E3SM-Project / E3SM

Energy Exascale Earth System Model source code. NOTE: use "maint" branches for your work. Head of master is not validated.
https://docs.e3sm.org/E3SM
Other
352 stars 363 forks source link

Bug: short term archiving moves MPAS hybrid restart files #4424

Closed golaz closed 3 years ago

golaz commented 3 years ago

There is a bug in short term archiving when it archives MPAS restart files. Instead of only moving restart files from the current simulation, it will also move restart files in the run sub-directory that are neded for a hybrid restart. This then causes the model to fail upon restart.

Specific example:

Case name of the simulation: v2.LR.abrupt-4xCO2_0101. This simulation is configured as a hybrid restart at year 0101 from v2.LR.piControl.

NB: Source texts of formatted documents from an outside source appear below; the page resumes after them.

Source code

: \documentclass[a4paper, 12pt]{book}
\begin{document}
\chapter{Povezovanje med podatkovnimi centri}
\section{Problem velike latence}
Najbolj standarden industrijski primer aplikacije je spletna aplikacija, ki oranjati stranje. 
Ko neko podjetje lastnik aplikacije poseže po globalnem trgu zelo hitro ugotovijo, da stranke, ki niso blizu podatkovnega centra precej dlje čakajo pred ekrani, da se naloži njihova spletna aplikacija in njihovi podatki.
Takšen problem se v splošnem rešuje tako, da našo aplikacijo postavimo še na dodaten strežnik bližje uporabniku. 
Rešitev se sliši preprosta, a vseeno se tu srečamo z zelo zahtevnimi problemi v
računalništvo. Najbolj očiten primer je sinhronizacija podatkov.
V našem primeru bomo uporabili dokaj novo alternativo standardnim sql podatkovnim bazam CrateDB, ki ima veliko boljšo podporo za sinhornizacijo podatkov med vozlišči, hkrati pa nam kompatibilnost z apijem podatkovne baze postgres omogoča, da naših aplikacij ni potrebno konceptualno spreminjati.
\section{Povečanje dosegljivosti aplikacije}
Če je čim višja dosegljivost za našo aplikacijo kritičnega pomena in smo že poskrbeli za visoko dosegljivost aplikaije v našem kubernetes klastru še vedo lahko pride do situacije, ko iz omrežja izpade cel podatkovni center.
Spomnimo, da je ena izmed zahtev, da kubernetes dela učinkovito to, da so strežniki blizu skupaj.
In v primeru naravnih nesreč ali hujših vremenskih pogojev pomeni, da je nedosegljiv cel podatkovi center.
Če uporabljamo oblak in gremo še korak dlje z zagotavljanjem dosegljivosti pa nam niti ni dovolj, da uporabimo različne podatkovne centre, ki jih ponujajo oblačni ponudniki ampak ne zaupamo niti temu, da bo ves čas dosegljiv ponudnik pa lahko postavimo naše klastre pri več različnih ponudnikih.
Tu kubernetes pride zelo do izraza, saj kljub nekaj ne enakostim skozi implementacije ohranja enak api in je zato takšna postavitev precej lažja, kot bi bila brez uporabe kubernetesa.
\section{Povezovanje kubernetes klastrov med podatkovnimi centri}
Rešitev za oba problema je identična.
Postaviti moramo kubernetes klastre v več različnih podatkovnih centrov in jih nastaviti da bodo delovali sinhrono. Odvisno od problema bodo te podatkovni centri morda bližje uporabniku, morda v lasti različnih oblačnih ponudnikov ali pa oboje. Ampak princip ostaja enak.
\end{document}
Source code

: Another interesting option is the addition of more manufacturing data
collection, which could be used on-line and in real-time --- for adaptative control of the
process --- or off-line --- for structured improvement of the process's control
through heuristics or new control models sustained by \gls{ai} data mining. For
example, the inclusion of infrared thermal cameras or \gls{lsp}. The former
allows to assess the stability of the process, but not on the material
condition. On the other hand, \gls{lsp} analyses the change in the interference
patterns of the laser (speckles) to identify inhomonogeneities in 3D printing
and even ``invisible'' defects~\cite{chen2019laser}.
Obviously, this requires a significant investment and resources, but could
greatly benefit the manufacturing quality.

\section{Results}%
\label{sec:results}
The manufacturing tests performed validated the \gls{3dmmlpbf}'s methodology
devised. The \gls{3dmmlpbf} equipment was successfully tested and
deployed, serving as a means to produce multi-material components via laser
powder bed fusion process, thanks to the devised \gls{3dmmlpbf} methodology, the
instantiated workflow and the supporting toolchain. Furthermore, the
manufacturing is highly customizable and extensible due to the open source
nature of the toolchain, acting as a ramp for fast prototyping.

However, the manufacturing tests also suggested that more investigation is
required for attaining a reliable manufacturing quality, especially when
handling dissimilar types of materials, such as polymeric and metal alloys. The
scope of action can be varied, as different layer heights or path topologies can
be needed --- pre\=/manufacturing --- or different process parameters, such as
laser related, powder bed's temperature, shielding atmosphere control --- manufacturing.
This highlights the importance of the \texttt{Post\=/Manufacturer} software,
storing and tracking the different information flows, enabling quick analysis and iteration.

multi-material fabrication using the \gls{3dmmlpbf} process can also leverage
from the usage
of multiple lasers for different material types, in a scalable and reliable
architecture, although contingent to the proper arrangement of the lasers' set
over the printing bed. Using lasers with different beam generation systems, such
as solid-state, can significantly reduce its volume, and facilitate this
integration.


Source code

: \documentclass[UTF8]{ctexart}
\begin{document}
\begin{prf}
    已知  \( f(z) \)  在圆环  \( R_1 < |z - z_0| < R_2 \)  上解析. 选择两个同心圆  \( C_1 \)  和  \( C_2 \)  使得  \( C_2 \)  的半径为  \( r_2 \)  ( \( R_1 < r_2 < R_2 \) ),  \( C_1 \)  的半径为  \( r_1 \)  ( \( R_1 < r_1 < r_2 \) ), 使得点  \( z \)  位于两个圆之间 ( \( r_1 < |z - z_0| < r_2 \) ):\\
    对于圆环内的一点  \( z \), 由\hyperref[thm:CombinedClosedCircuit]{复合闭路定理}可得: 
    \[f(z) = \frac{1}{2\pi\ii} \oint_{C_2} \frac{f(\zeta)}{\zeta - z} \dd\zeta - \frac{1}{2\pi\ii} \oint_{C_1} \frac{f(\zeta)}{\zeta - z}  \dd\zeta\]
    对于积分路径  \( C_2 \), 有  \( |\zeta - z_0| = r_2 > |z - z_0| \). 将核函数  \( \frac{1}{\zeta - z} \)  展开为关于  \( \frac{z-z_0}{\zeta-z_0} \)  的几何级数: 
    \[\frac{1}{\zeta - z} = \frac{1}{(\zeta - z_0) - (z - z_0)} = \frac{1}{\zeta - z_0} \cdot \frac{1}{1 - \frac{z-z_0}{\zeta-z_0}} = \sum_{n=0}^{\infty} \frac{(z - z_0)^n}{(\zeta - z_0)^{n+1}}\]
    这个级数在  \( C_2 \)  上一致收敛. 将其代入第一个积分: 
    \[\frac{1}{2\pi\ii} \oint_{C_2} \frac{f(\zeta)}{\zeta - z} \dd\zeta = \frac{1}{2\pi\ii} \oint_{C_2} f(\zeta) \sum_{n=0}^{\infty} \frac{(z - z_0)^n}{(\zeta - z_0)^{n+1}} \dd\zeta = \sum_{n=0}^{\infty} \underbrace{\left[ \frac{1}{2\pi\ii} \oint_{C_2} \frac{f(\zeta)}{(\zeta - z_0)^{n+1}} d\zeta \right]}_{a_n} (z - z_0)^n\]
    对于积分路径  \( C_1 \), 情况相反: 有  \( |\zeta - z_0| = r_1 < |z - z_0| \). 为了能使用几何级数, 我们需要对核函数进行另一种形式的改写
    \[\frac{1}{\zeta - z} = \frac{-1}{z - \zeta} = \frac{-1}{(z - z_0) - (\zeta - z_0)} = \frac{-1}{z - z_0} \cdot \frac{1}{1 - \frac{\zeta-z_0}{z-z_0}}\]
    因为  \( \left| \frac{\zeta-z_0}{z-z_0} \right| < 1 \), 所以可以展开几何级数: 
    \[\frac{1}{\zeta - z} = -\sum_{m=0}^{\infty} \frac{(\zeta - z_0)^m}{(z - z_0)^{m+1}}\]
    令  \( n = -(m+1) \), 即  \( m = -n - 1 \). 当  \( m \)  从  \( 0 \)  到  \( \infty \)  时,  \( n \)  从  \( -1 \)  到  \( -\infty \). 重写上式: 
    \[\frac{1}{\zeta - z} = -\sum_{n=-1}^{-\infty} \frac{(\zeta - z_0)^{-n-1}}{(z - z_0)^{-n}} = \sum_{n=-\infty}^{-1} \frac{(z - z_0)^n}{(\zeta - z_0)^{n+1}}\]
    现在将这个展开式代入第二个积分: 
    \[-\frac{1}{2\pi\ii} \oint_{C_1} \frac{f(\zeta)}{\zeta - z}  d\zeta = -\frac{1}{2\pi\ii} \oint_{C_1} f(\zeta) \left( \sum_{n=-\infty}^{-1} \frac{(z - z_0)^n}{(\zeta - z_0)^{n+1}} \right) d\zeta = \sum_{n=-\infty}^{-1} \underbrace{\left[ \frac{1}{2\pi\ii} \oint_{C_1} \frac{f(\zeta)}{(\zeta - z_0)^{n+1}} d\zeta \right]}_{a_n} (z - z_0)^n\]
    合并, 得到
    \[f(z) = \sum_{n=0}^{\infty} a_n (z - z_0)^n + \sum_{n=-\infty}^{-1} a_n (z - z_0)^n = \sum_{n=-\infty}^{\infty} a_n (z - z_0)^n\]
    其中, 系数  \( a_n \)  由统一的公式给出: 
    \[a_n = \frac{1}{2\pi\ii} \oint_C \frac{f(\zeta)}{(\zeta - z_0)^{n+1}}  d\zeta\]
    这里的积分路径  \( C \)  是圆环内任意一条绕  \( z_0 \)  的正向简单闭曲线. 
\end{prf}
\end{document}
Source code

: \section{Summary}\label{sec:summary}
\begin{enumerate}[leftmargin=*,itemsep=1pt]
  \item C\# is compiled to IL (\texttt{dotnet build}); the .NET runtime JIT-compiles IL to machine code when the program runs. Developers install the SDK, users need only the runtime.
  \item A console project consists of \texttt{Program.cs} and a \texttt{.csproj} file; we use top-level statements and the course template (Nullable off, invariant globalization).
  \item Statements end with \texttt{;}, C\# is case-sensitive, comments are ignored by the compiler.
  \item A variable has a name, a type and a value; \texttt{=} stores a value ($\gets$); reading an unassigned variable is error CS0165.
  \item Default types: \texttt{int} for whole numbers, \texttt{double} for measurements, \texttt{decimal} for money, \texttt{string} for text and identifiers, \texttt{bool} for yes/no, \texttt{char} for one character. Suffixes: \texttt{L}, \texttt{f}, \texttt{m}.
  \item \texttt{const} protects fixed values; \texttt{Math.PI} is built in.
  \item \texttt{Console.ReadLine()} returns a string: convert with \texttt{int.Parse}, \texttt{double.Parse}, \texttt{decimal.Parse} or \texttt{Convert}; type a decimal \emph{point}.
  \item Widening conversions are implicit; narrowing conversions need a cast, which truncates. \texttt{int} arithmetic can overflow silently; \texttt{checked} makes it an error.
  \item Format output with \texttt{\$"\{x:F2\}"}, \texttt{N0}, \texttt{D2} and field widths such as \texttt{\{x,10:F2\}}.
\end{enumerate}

When short term archiving year 0101, the following two files

v2.LR.piControl.mpaso.rst.0101-01-01_00000.nc
v2.LR.piControl.mpassi.rst.0101-01-01_00000.nc

are moved out of the run/ sub-directory and into:

v2.LR.abrupt-4xCO2_0101/archive/rest/0101-01-01-00000/

The next time the model tries to restart, it fails:

ERROR:  ERROR mpassi buildnml: missing specified restart file for branch or hybrid run: /lcrc/group/e3sm/ac.golaz/E3SMv2/v2.LR.abrupt-4xCO2_0101/run/v2.LR.piControl.mpassi.rst.0101-01-01_00000.nc

We should fix this for v2.0. (I recall running into the same problem during the v1 Water Cycle simulation campaign).

rljacob commented 3 years ago

If you start a run as a hybrid, the next submission after the first one should just be a regular restart I thought. So it should only need the restarts written at the end of the first run.

golaz commented 3 years ago

Don't forget that MPAS is "special", It will read those files no matter what; I think to get information about the mesh or something else. Anyway, short term archiving should not be moving these files.

jonbob commented 3 years ago

@golaz - with help from @jgfouca, I have a fix for this issue but need to test it a bit more. It will require a CIME PR so it may take a little time to get merged into E3SM, but I'll push on it as much as possible.

rljacob commented 3 years ago

For the record, what is MPAS reading those files for?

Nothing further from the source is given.